Update: A participant in the debate added what I think is a good insight into the possible mindset of liberals like "idahogie". It's worth considering:


  1. Socially acceptable attitudes toward abortion are the ultimate test of a society. We've failed.

    Perhaps we should welcome Islam - seriously. Islamic attitudes toward abortion are one positive. Another positive is their attitude toward usury. There are probably many others - I'm sure they don't embrace transgender indoctrination of children. I'm largely ignorant of Islam, but I find many aspects of our liberal society disgusting, abortion being a being one. The more degenerate our liberal society becomes the more attractive Islam will become.

    However sympathetic I might be to Islam, I am not sympathetic to Muslims. Why? Because they are alien to me and my people. I want my people to adopt some cherry-picked Islamic beliefs, but I don't want to be invaded by Muslim foreigners whose other cultural practices undermine our cohesive society.

    - Does that make sense?
    - Is it possible to be an Islamophile but hate Muslims?

    1. The more degenerate our liberal society becomes the more attractive Islam will become.

      Especially given that Christianity is no longer a viable alternative to liberalism. In fact Christianity today to a large extent is worse than secular liberalism.

      For anyone looking for a belief system that has a realistic chance of defeating liberalism Islam now seems like the only option. Perhaps a Europeanised variant of Islam?

    2. I'd chalk those stances up to leadership, with its background in academia, and increasingly homosexual.
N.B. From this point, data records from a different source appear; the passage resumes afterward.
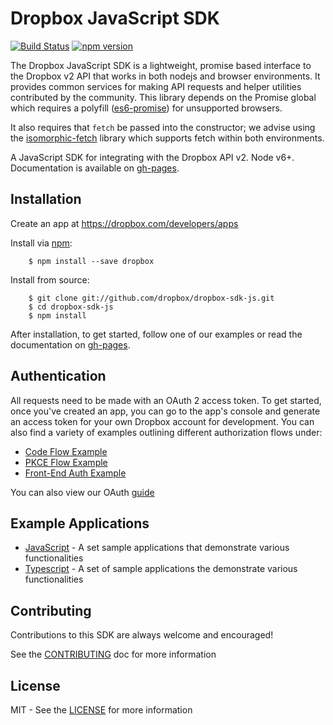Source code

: # Dropbox JavaScript SDK
[![Build Status](https://travis-ci.org/dropbox/dropbox-sdk-js.svg?branch=master)](https://travis-ci.org/dropbox/dropbox-sdk-js)
[![npm version](https://badge.fury.io/js/dropbox.svg)](https://badge.fury.io/js/dropbox)

The Dropbox JavaScript SDK is a lightweight, promise based interface to the Dropbox v2 API that works in both nodejs and browser environments. It provides common services for making API requests and helper utilities contributed by the community.  This library depends on the Promise global which requires a polyfill ([es6-promise](https://www.npmjs.com/package/es6-promise)) for unsupported browsers.

It also requires that `fetch` be passed into the constructor; we advise using the [isomorphic-fetch](https://www.npmjs.com/package/isomorphic-fetch) library which supports fetch within both environments.

A JavaScript SDK for integrating with the Dropbox API v2. Node v6+. Documentation is available on [gh-pages](http://dropbox.github.io/dropbox-sdk-js/).

Installation
------------

Create an app at https://dropbox.com/developers/apps

Install via [npm](https://www.npmjs.com):

```console
    $ npm install --save dropbox
```

Install from source:

```console
    $ git clone git://github.com/dropbox/dropbox-sdk-js.git
    $ cd dropbox-sdk-js
    $ npm install
```

After installation, to get started, follow one of our examples or read the documentation on [gh-pages](http://dropbox.github.io/dropbox-sdk-js/).

Authentication
--------------

All requests need to be made with an OAuth 2 access token. To get started, once you've created an app, you can go to the app's console and generate an access
token for your own Dropbox account for development.  You can also find a variety of examples outlining different authorization flows under:

- [Code Flow Example](http://github.com/dropbox/dropbox-sdk-js/tree/master/examples/javascript/simple-backend/)
- [PKCE Flow Example](http://github.com/dropbox/dropbox-sdk-js/tree/master/examples/javascript/PKCE-backend/)
- [Front-End Auth Example](http://github.com/dropbox/dropbox-sdk-js/tree/master/examples/javascript/auth/)

You can also view our OAuth [guide](https://www.dropbox.com/lp/developers/reference/oauth-guide.html)

Example Applications
--------------------

- [JavaScript](https://github.com/dropbox/dropbox-sdk-js/tree/master/examples/javascript) - A set sample applications that demonstrate various functionalities
- [Typescript](http://github.com/dropbox/dropbox-sdk-js/tree/master/examples/typescript/) - A set of sample applications the demonstrate various functionalities

Contributing
------------

Contributions to this SDK are always welcome and encouraged!

See the [CONTRIBUTING](http://github.com/dropbox/dropbox-sdk-js/blob/master/CONTRIBUTING.md) doc for more information

License
-------
MIT - See the [LICENSE](http://github.com/dropbox/dropbox-sdk-js/blob/master/LICENSE) for more information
The average Church of England member, hardly a far-right group, wants the invasion to stop.


      Islamic attitudes on abortion are rather utilitarian, their higher fertility rate can be chalked up to the patriarchal nature of Islam, especially when enforced by Sharia as the civil law.

  2. Why shouldn't "autonomy" extend to the fetus? I will buy the "control over a woman's body" argument just as soon as women can create life in the womb without men or sperm. No doubt transhumanists are salivating over this very possibility, or inevitability.

    1. Autonomy is a logical consequence of universal suffrage. Abortion is highly unlikely to ever be made illegal by the democratic process.

      Using liberal thought, men should have the right to abortion as well, but liberals cannot allow this for fear of social unrest. At best they explain it away by saying that women bear the consequence of pregnancy, which is always somehow less than 18 years of financial support. An "unprincipled exception" as Auster said. It could be possible to have the courts create "male abortion", and it also might be created by referendum in a country like Switzerland.

      The unspoken assumption of the current system is that men need to be kept in a state of fear, in order to counterbalance their physical and fiscal superiority. I'm not quite opposed to that, but I wish it would be made explicit.